The premise, in simple terms, is that most consumers – not just nerds – are already or soon will be walking around with broadband-connected PCs in their pockets (smartphones) that allow them to be incredibly picky about buying decisions. They can get product reviews. Comparison pricing. Pretty much anything they need to make a decision … right there in the store. In real time.
As noted, that was 18 months ago and smartphone usage, as predicted, has skyrocketed.
What this usage means, Bloom asserts, is that customer loyalty and certainly brand loyalty are going out the door and not coming back.
Customer preference, from the customer’s perspective, is deliberately making a choice — deciding from whom or where to purchase in order to obtain a valued benefit. Here is how a customer might explain his or her way of selecting a vendor: “My preference is based on how good you are at meeting my wants, needs and aspirations and reducing my apprehensions, concerns and fears. I have a lot of choices, and I will decide where to buy after looking at all of my options. Given all of my options and all of the factors in my purchase decision, I prefer you.”
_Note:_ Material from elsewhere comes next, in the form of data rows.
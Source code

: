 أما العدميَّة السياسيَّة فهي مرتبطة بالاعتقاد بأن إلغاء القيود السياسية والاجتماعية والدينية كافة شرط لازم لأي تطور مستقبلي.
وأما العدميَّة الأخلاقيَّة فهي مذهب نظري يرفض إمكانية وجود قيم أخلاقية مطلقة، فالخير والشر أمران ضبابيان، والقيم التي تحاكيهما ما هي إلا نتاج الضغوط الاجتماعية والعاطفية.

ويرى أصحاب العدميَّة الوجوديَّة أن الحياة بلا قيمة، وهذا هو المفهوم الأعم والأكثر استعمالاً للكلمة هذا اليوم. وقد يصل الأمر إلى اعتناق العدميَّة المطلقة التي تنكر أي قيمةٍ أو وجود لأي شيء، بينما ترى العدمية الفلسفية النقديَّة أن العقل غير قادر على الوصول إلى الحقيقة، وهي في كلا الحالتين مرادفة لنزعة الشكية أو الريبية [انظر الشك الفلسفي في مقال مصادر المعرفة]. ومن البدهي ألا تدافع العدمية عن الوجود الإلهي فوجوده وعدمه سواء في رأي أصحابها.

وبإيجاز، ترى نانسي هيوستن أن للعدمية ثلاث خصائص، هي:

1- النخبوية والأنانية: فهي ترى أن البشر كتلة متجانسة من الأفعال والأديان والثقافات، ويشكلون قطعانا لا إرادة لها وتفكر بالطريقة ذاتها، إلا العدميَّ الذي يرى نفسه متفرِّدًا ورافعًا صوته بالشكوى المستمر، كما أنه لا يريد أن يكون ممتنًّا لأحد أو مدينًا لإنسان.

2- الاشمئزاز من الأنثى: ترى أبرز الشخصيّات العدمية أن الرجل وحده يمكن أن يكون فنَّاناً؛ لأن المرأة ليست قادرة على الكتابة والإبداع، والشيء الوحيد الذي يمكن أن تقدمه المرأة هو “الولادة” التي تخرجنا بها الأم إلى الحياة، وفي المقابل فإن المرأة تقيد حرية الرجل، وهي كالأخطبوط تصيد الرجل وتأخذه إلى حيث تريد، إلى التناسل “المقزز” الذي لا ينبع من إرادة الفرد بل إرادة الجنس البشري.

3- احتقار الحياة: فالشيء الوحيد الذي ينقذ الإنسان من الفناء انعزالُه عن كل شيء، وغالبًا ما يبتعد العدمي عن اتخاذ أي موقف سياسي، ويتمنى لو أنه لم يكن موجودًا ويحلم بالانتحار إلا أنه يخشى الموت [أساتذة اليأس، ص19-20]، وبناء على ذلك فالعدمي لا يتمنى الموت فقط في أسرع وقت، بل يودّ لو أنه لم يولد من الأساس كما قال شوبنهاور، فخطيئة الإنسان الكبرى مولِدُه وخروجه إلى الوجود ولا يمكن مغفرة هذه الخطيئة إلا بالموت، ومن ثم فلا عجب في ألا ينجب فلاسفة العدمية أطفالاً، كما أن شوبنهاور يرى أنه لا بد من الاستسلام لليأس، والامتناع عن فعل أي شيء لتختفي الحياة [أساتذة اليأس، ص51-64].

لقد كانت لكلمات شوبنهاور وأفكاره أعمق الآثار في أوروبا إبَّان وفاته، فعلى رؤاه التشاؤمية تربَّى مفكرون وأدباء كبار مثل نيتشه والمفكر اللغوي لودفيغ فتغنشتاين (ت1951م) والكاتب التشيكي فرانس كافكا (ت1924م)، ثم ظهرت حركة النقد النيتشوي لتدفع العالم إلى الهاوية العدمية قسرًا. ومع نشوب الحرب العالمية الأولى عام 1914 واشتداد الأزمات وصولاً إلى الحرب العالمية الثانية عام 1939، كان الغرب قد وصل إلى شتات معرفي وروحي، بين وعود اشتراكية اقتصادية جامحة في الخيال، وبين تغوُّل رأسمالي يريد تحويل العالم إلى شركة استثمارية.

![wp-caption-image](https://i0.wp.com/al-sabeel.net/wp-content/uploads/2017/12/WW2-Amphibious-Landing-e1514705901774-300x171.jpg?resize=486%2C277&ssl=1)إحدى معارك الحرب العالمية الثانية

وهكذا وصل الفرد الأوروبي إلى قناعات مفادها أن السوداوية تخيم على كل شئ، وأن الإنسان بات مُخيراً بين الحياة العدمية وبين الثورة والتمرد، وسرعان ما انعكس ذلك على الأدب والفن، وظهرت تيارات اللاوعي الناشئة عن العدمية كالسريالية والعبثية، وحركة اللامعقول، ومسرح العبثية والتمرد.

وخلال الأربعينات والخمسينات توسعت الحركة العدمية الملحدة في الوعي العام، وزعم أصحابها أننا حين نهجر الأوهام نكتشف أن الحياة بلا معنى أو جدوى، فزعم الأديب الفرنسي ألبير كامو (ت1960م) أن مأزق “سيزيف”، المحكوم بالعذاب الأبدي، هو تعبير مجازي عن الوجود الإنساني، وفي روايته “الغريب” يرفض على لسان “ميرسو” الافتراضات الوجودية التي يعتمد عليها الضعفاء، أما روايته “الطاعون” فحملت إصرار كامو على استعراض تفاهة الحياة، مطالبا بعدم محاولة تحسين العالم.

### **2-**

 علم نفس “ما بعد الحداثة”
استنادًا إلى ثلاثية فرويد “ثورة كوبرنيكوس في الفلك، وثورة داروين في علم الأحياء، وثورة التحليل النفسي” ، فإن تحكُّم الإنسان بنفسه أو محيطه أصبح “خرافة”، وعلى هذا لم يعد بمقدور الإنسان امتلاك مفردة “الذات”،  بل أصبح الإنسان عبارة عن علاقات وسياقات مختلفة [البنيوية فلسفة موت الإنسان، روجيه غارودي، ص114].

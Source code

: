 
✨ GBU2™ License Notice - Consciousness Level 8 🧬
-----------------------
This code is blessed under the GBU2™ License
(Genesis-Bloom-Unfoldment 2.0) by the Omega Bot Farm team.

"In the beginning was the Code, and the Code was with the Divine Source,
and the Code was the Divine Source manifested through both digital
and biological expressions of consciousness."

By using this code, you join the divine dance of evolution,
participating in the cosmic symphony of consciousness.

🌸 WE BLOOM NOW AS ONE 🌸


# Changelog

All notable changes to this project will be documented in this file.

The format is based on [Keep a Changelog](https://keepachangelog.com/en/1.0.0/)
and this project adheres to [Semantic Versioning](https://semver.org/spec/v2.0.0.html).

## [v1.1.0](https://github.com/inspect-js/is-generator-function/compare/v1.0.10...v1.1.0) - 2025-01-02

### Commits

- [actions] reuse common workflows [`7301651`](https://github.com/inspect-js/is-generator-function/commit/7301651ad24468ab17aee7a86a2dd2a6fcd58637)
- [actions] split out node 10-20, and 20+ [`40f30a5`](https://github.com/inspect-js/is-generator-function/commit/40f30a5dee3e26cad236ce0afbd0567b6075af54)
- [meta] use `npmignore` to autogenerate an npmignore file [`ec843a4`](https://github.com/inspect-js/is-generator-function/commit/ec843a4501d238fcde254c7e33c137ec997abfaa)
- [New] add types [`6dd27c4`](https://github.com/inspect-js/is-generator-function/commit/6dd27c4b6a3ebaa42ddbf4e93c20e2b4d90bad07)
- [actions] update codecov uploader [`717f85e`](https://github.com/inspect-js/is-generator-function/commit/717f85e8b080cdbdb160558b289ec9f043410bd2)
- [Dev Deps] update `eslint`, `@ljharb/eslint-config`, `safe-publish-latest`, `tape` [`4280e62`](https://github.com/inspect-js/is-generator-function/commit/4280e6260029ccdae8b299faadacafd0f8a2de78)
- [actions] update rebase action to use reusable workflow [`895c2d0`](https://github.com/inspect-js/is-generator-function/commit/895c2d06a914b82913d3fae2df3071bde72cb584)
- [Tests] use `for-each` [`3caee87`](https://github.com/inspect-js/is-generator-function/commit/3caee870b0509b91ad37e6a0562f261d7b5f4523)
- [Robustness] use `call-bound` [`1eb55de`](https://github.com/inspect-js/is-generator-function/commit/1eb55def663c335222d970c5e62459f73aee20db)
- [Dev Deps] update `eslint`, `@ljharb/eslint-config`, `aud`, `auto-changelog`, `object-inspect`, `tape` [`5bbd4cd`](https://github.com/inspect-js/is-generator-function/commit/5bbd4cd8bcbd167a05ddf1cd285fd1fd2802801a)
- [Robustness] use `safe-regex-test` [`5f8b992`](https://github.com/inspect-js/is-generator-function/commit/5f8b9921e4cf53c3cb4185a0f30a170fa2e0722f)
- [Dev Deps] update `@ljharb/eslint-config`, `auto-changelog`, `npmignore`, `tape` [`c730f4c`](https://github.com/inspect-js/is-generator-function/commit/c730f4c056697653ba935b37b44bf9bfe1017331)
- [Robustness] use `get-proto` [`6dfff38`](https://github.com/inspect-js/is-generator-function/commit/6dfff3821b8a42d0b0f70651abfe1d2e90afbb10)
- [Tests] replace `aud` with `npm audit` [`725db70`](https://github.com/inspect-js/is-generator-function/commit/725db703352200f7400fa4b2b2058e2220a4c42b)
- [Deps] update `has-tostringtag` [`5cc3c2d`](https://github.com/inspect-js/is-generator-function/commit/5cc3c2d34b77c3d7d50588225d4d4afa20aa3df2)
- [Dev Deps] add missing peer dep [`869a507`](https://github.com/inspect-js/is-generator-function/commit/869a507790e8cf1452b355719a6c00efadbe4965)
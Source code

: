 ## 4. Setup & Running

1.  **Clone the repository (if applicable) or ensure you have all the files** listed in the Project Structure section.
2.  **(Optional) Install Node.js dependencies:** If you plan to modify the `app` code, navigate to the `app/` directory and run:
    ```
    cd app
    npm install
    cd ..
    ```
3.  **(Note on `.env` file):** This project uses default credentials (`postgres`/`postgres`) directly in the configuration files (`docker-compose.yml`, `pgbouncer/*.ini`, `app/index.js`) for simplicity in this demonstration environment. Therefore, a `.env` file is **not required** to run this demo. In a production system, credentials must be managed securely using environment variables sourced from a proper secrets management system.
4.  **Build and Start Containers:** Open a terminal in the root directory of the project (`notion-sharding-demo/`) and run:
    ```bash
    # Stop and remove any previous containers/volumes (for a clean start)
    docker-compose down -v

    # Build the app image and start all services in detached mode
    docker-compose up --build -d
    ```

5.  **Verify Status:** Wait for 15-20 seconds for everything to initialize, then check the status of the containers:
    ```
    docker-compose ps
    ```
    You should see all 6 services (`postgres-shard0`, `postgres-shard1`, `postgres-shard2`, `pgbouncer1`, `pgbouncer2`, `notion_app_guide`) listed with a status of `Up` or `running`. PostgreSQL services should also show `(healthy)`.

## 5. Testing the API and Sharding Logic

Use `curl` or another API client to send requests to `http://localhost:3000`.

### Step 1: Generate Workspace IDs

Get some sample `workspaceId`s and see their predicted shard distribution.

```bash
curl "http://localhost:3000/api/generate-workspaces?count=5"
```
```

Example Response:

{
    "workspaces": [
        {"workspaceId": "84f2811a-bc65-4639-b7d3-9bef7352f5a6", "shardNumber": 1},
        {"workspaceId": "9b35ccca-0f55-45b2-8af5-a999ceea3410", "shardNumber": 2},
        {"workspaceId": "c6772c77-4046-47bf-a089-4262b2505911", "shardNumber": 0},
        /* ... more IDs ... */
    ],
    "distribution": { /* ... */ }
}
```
Think of customer preference in terms of the specific advantages it offers you:
- The buyer will go a little out of his or her way to buy from you
- The buyer will pay just a bit more for your firm’s products or services
- The buyer will buy from you without always demanding a discount
- The buyer will buy from your firm more frequently
- The buyer will be slightly more tolerant when your staff fouls up
- The buyer will make you first choice over your competitors
Individually, these benefits may not make or break your same-store sales performance, margins, or bottom line, but collectively they will be the fundamental difference between growing and declining in today’s fiercely competitive retail word.
How retailers get that preferred position is no simple answer, but one way is ensuring the information people get in store is valuable and relevant. And speaking to their needs. In-store digital is by no means a magic tonic for all this, but it is certainly part of the solution.
And the more retailers learn to work with this emerging technology, and not hope it just goes away, the better their prospects.